MINNEAPOLIS (WCCO) -- Minnesota's Crisis Intervention Team (MN CIT) was formed in 2005 as a resource for police training. If all goes well during its 40-hour course, it shouldn't feel like training at all.

Actors re-enact scenarios that officers regularly encounter, varying from domestic abuse calls, suicide, to psychosis. The goal is for officers to use a part of the brain that psychologist Dr. Bravada Garrett-Akinsanya says helps people think clearly, despite what's at stake.

"It's called the prefrontal cortex," said Dr. B, as she's known. "That part of our brain helps us do executive functioning, or problem solving."

The alternative is a potentially dangerous fight, flight or freeze situation, whether a call starts out as a crisis, or turns into one.
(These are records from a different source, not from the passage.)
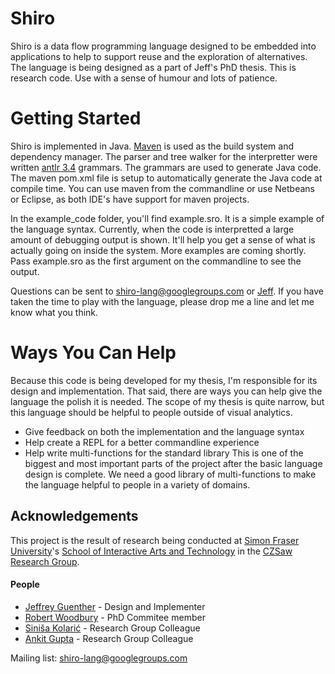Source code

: Shiro
=====

Shiro is a data flow programming language designed to be embedded into applications to help to support reuse and the exploration of alternatives. The language is being designed as a part of Jeff's PhD thesis. This is research code. Use with a sense of humour and lots of patience.

Getting Started
===============

Shiro is implemented in Java. [Maven](http://maven.apache.org/) is used as the build system and dependency manager. The parser and tree walker for the interpretter were written [antlr 3.4](http://www.antlr3.org/) grammars. The grammars are used to generate Java code. The maven pom.xml file is setup to automatically generate the Java code at compile time. You can use maven from the commandline or use Netbeans or Eclipse, as both IDE's have support for maven projects.

In the example_code folder, you'll find example.sro. It is a simple example of the language syntax. Currently, when the code is interpretted a large amount of debugging output is shown. It'll help you get a sense of what is actually going on inside the system. More examples are coming shortly. Pass example.sro as the first argument on the commandline to see the output.

Questions can be sent to shiro-lang@googlegroups.com or [Jeff](jguenthe@sfu.ca). If you have taken the time to play with the language, please drop me a line and let me know what you think.

Ways You Can Help
=================

Because this code is being developed for my thesis, I'm responsible for its design and implementation. That said, there are ways you can help give the language the polish it is needed. The scope of my thesis is quite narrow, but this language should be helpful to people outside of visual analytics.

* Give feedback on both the implementation and the language syntax
* Help create a REPL for a better commandline experience
* Help write multi-functions for the standard library
  This is one of the biggest and most important parts of the project after the basic language design is complete. We need a good library of multi-functions to make the language helpful to people in a variety of domains.

Acknowledgements
-----------------
This project is the result of research being conducted at [Simon Fraser University](http://www.sfu.ca/)'s [School of Interactive Arts and Technology](http://www.siat.sfu.ca/) in the [CZSaw Research Group](http://czsaw.iat.sfu.ca/). 

#### People
* [Jeffrey Guenther](http://jeffreyguenther.com) - Design and Implementer
* [Robert Woodbury](http://www.siat.sfu.ca/faculty/profile/rob-woodbury) - PhD Commitee member
* [Siniša Kolarić](http://www.sfu.ca/~skolaric/) - Research Group Colleague
* [Ankit Gupta](http://www.linkedin.com/pub/ankit-gupta/37/b7b/851) - Research Group Colleague


Mailing list: shiro-lang@googlegroups.com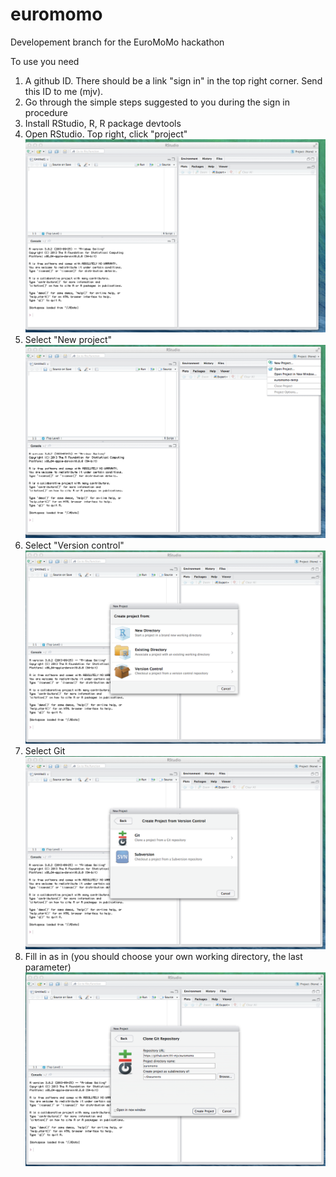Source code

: euromomo
========

Developement branch for the EuroMoMo hackathon

To use you need 
 1. A github ID. There should be a link "sign in" in the top right corner. Send this ID to me (mjv).
 2. Go through the simple steps suggested to you during the sign in procedure
 3. Install RStudio, R, R package devtools
 4. Open RStudio. Top right, click "project" ![pic1](rstudio1.png)
 5. Select "New project" ![pic2](rstudio2.png)
 6. Select "Version control" ![pic3](rstudio3.png)
 6. Select Git ![pic4](rstudio4.png)
 7. Fill in as in (you should choose your own working directory, the last parameter) ![pic6](rstudio5.png) 
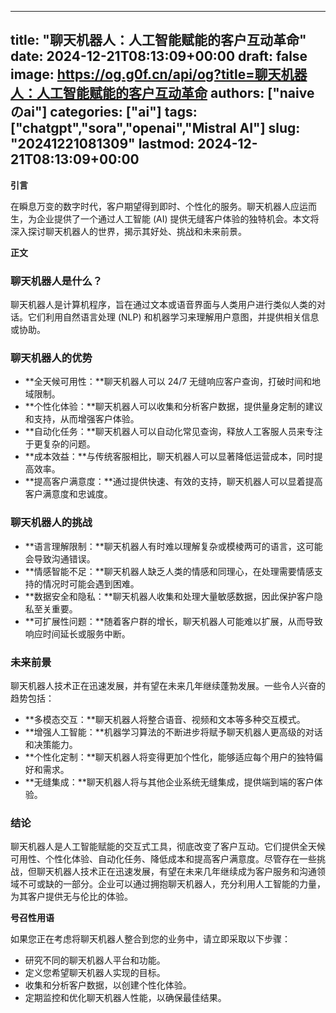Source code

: 
---
title: "聊天机器人：人工智能赋能的客户互动革命"
date: 2024-12-21T08:13:09+00:00
draft: false
image: https://og.g0f.cn/api/og?title=聊天机器人：人工智能赋能的客户互动革命
authors: ["naiveのai"]
categories: ["ai"]
tags: ["chatgpt","sora","openai","Mistral AI"]
slug: "20241221081309"
lastmod: 2024-12-21T08:13:09+00:00
---
**引言**

在瞬息万变的数字时代，客户期望得到即时、个性化的服务。聊天机器人应运而生，为企业提供了一个通过人工智能 (AI) 提供无缝客户体验的独特机会。本文将深入探讨聊天机器人的世界，揭示其好处、挑战和未来前景。

**正文**

### 聊天机器人是什么？

聊天机器人是计算机程序，旨在通过文本或语音界面与人类用户进行类似人类的对话。它们利用自然语言处理 (NLP) 和机器学习来理解用户意图，并提供相关信息或协助。

### 聊天机器人的优势

- **全天候可用性：**聊天机器人可以 24/7 无缝响应客户查询，打破时间和地域限制。
- **个性化体验：**聊天机器人可以收集和分析客户数据，提供量身定制的建议和支持，从而增强客户体验。
- **自动化任务：**聊天机器人可以自动化常见查询，释放人工客服人员来专注于更复杂的问题。
- **成本效益：**与传统客服相比，聊天机器人可以显著降低运营成本，同时提高效率。
- **提高客户满意度：**通过提供快速、有效的支持，聊天机器人可以显着提高客户满意度和忠诚度。

### 聊天机器人的挑战

- **语言理解限制：**聊天机器人有时难以理解复杂或模棱两可的语言，这可能会导致沟通错误。
- **情感智能不足：**聊天机器人缺乏人类的情感和同理心，在处理需要情感支持的情况时可能会遇到困难。
- **数据安全和隐私：**聊天机器人收集和处理大量敏感数据，因此保护客户隐私至关重要。
- **可扩展性问题：**随着客户群的增长，聊天机器人可能难以扩展，从而导致响应时间延长或服务中断。

### 未来前景

聊天机器人技术正在迅速发展，并有望在未来几年继续蓬勃发展。一些令人兴奋的趋势包括：

- **多模态交互：**聊天机器人将整合语音、视频和文本等多种交互模式。
- **增强人工智能：**机器学习算法的不断进步将赋予聊天机器人更高级的对话和决策能力。
- **个性化定制：**聊天机器人将变得更加个性化，能够适应每个用户的独特偏好和需求。
- **无缝集成：**聊天机器人将与其他企业系统无缝集成，提供端到端的客户体验。

### 结论

聊天机器人是人工智能赋能的交互式工具，彻底改变了客户互动。它们提供全天候可用性、个性化体验、自动化任务、降低成本和提高客户满意度。尽管存在一些挑战，但聊天机器人技术正在迅速发展，有望在未来几年继续成为客户服务和沟通领域不可或缺的一部分。企业可以通过拥抱聊天机器人，充分利用人工智能的力量，为其客户提供无与伦比的体验。

**号召性用语**

如果您正在考虑将聊天机器人整合到您的业务中，请立即采取以下步骤：

- 研究不同的聊天机器人平台和功能。
- 定义您希望聊天机器人实现的目标。
- 收集和分析客户数据，以创建个性化体验。
- 定期监控和优化聊天机器人性能，以确保最佳结果。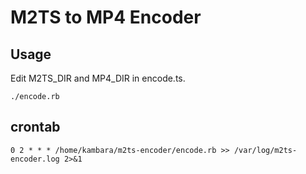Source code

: # M2TS to MP4 Encoder

## Usage

Edit M2TS_DIR and MP4_DIR in encode.ts.

    ./encode.rb

## crontab

    0 2 * * * /home/kambara/m2ts-encoder/encode.rb >> /var/log/m2ts-encoder.log 2>&1
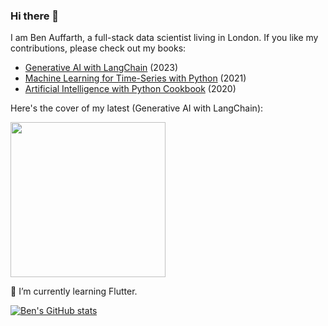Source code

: ### Hi there 👋

I am Ben Auffarth, a full-stack data scientist living in London. If you like my contributions, please check out my books:
* [Generative AI with LangChain](https://amzn.to/3ua3mbY) (2023)
* [Machine Learning for Time-Series with Python](https://amzn.to/3z1lCSI) (2021)
* [Artificial Intelligence with Python Cookbook](https://amzn.to/3qvEVQc) (2020)

Here's the cover of my latest (Generative AI with LangChain):

[<img src="https://github.com/benman1/benman1/assets/10786684/33c5d8b6-ac81-47b9-a3eb-892c736c19c3" width="248">](https://amzn.to/3ua3mbY)

🌱 I’m currently learning Flutter. 

[![Ben's GitHub stats](https://github-readme-stats.vercel.app/api?username=benman1)](https://github.com/anuraghazra/github-readme-stats)
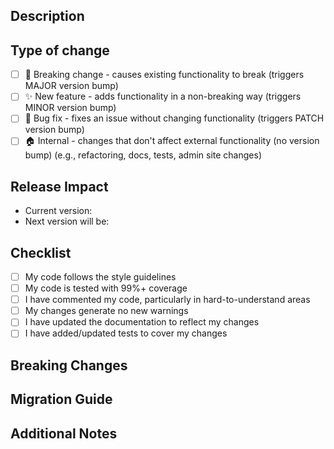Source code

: ## Description

<!-- Please include a summary of the changes and the related issue. Please also include relevant motivation and context. List any dependencies that are required for this change. -->

## Type of change

<!-- Please select ONE option that best describes your changes -->
<!-- Your selection will determine the semantic version bump -->

- [ ] 🚨 Breaking change - causes existing functionality to break (triggers MAJOR version bump)
- [ ] ✨ New feature - adds functionality in a non-breaking way (triggers MINOR version bump)
- [ ] 🐛 Bug fix - fixes an issue without changing functionality (triggers PATCH version bump)
- [ ] 🏠 Internal - changes that don't affect external functionality (no version bump)
      (e.g., refactoring, docs, tests, admin site changes)

## Release Impact

<!-- The following will be automated based on your type of change selection above -->
- Current version: <!-- e.g., v1.2.3 -->
- Next version will be: <!-- will be automatically determined -->

## Checklist

- [ ] My code follows the style guidelines 
- [ ] My code is tested with 99%+ coverage
- [ ] I have commented my code, particularly in hard-to-understand areas
- [ ] My changes generate no new warnings
- [ ] I have updated the documentation to reflect my changes
- [ ] I have added/updated tests to cover my changes

## Breaking Changes

<!-- If you checked "Breaking change" above, please detail the breaks here -->
<!-- This will be included in the release notes -->

## Migration Guide

<!-- If you checked "Breaking change" above, please provide migration instructions -->
<!-- This will be included in the release notes -->

## Additional Notes

<!-- Any other information that would be helpful to reviewers -->
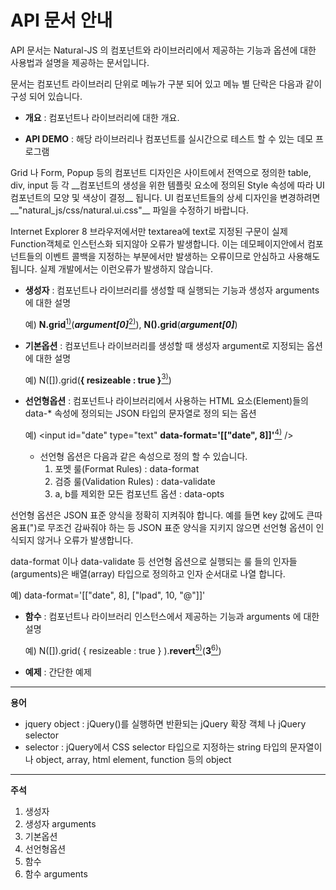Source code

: API 문서 안내
===

API 문서는 Natural-JS 의 컴포넌트와 라이브러리에서 제공하는 기능과 옵션에 대한 사용법과 설명을 제공하는 문서입니다.

문서는 컴포넌트 라이브러리 단위로 메뉴가 구분 되어 있고 메뉴 별 단락은 다음과 같이 구성 되어 있습니다.

* __개요__ : 컴포넌트나 라이브러리에 대한 개요.

* __API DEMO__ : 해당 라이브러리나 컴포넌트를 실시간으로 테스트 할 수 있는 데모 프로그램

<p class="alert">Grid 나 Form, Popup 등의 컴포넌트 디자인은 사이트에서 전역으로 정의한 table, div, input 등 각 __컴포넌트의 생성을 위한 템플릿 요소에 정의된 Style 속성에 따라 UI 컴포넌트의 모양 및 색상이 결정__ 됩니다. UI 컴포넌트들의 상세 디자인을 변경하려면 __"natural_js/css/natural.ui.css"__ 파일을 수정하기 바랍니다.</p>

<p class="alert">Internet Explorer 8 브라우저에서만 textarea에 text로 지정된 구문이 실제 Function객체로 인스턴스화 되지않아 오류가 발생합니다. 이는 데모페이지안에서 컴포넌트들의 이벤트 콜백을 지정하는 부분에서만 발생하는 오류이므로 안심하고 사용해도 됩니다. 실제 개발에서는 이런오류가 발생하지 않습니다.</p>


* __생성자__ : 컴포넌트나 라이브러리를 생성할 때 실행되는 기능과 생성자 arguments 에 대한 설명

	예) __N.grid__[<sup>1)</sup>](#fn1)(___argument[0]___[<sup>2)</sup>](#fn2)), __N().grid__(___argument[0]___)

* __기본옵션__ : 컴포넌트나 라이브러리를 생성할 때 생성자 argument로 지정되는 옵션에 대한 설명

	예) N([]).grid(__{ resizeable : true }__[<sup>3)</sup>](#fn3))

* __선언형옵션__ : 컴포넌트나 라이브러리에서 사용하는 HTML 요소(Element)들의 data-* 속성에 정의되는 JSON 타입의 문자열로 정의 되는 옵션

	예) &lt;input id="date" type="text" __data-format='[["date", 8]]'__[<sup>4)</sup>](#fn4) /&gt;

	* 선언형 옵션은 다음과 같은 속성으로 정의 할 수 있습니다.
		1. 포멧 룰(Format Rules) : data-format
		2. 검증 룰(Validation Rules) : data-validate
		3. a, b를 제외한 모든 컴포넌트 옵션 : data-opts

<p class="alert">선언형 옵션은 JSON 표준 양식을 정확히 지켜줘야 합니다. 예를 들면 key 값에도 큰따옴표(")로 무조건 감싸줘야 하는 등 JSON 표준 양식을 지키지 않으면 선언형 옵션이 인식되지 않거나 오류가 발생합니다.</p>

<p class="alert">data-format 이나 data-validate 등 선언형 옵션으로 실행되는 룰 들의 인자들(arguments)은 배열(array) 타입으로 정의하고 인자 순서대로 나열 합니다.
<p class="alert">예) data-format='[["date", 8], ["lpad", 10, "@"]]'</p></p>

* __함수__ : 컴포넌트나 라이브러리 인스턴스에서 제공하는 기능과 arguments 에 대한 설명

	예) N([]).grid( { resizeable : true } ).__revert__[<sup>5)</sup>](#fn5)(__3__[<sup>6)</sup>](#fn6))

* __예제__ : 간단한 예제

---

__용어__
* jquery object : jQuery()를 실행하면 반환되는 jQuery 확장 객체 나 jQuery selector
* selector : jQuery에서 CSS selector 타입으로 지정하는 string 타입의 문자열이나 object, array, html element, function 등의 object

---

__주석__
1. <span id="fn1">생성자</span>
2. <span id="fn2">생성자 arguments</span>
3. <span id="fn3">기본옵션</span>
4. <span id="fn4">선언형옵션</span>
5. <span id="fn5">함수</span>
6. <span id="fn6">함수 arguments</span>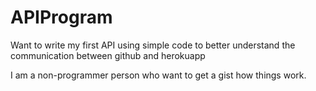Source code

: # APIProgram
Want to write my first API using simple code to better understand the communication between github and herokuapp

I am a non-programmer person who want to get a gist how things work.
"It's, you pull somebody over for a speeding ticket and they're irritated, and now you de-escalate that," said Michael Peterson, who co-founded MN CIT. "It becomes part of the way you do your job every day. Not just when a crisis call comes out."

Peterson says the majority of Twin Cities metro-area departments require the full 40-hour course. Among those who have used CIT training to help lower use-of-force numbers is the Dakota County Sheriff's Department.

"One of the examples is getting down on someone's level," said Sheriff Tim Leslie. "If the individual is sitting on a curb, you sit down on the curb near them and try to have a conversation."

Dakota County officers have used force 20 times in the past two and a half years. That is among the lowest numbers among metro-area sheriff's departments which range in the hundreds, and far lower than Minneapolis and St. Paul police, each either approaching or beyond 1,000 use-of-force incidents.